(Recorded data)
#####
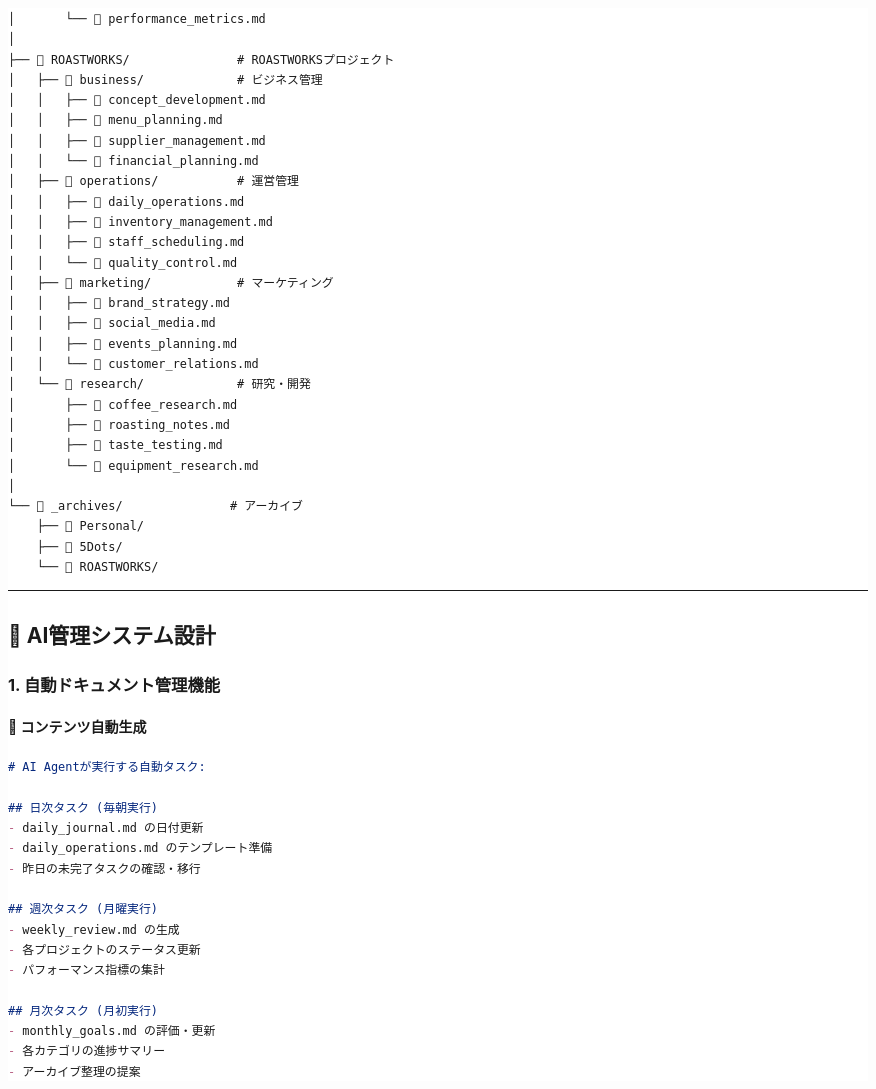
 ```
│       └── 📄 performance_metrics.md
│
├── 📂 ROASTWORKS/               # ROASTWORKSプロジェクト
│   ├── 📂 business/             # ビジネス管理
│   │   ├── 📄 concept_development.md
│   │   ├── 📄 menu_planning.md
│   │   ├── 📄 supplier_management.md
│   │   └── 📄 financial_planning.md
│   ├── 📂 operations/           # 運営管理
│   │   ├── 📄 daily_operations.md
│   │   ├── 📄 inventory_management.md
│   │   ├── 📄 staff_scheduling.md
│   │   └── 📄 quality_control.md
│   ├── 📂 marketing/            # マーケティング
│   │   ├── 📄 brand_strategy.md
│   │   ├── 📄 social_media.md
│   │   ├── 📄 events_planning.md
│   │   └── 📄 customer_relations.md
│   └── 📂 research/             # 研究・開発
│       ├── 📄 coffee_research.md
│       ├── 📄 roasting_notes.md
│       ├── 📄 taste_testing.md
│       └── 📄 equipment_research.md
│
└── 📂 _archives/               # アーカイブ
    ├── 📂 Personal/
    ├── 📂 5Dots/
    └── 📂 ROASTWORKS/
```

---

## 🤖 **AI管理システム設計**

### **1. 自動ドキュメント管理機能**

#### **📝 コンテンツ自動生成**
```markdown
# AI Agentが実行する自動タスク:

## 日次タスク (毎朝実行)
- daily_journal.md の日付更新
- daily_operations.md のテンプレート準備
- 昨日の未完了タスクの確認・移行

## 週次タスク (月曜実行)
- weekly_review.md の生成
- 各プロジェクトのステータス更新
- パフォーマンス指標の集計

## 月次タスク (月初実行)
- monthly_goals.md の評価・更新
- 各カテゴリの進捗サマリー
- アーカイブ整理の提案
```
#####
• _Exercise prompt_: For this answer, return word for word the lines from the first line of the records through the line containing "### **1. 自動ドキュメント管理機能**". Omit the pictures.

• _Output below_:
 ```
│       └── 📄 performance_metrics.md
│
├── 📂 ROASTWORKS/               # ROASTWORKSプロジェクト
│   ├── 📂 business/             # ビジネス管理
│   │   ├── 📄 concept_development.md
│   │   ├── 📄 menu_planning.md
│   │   ├── 📄 supplier_management.md
│   │   └── 📄 financial_planning.md
│   ├── 📂 operations/           # 運営管理
│   │   ├── 📄 daily_operations.md
│   │   ├── 📄 inventory_management.md
│   │   ├── 📄 staff_scheduling.md
│   │   └── 📄 quality_control.md
│   ├── 📂 marketing/            # マーケティング
│   │   ├── 📄 brand_strategy.md
│   │   ├── 📄 social_media.md
│   │   ├── 📄 events_planning.md
│   │   └── 📄 customer_relations.md
│   └── 📂 research/             # 研究・開発
│       ├── 📄 coffee_research.md
│       ├── 📄 roasting_notes.md
│       ├── 📄 taste_testing.md
│       └── 📄 equipment_research.md
│
└── 📂 _archives/               # アーカイブ
    ├── 📂 Personal/
    ├── 📂 5Dots/
    └── 📂 ROASTWORKS/
```

---

## 🤖 **AI管理システム設計**

### **1. 自動ドキュメント管理機能**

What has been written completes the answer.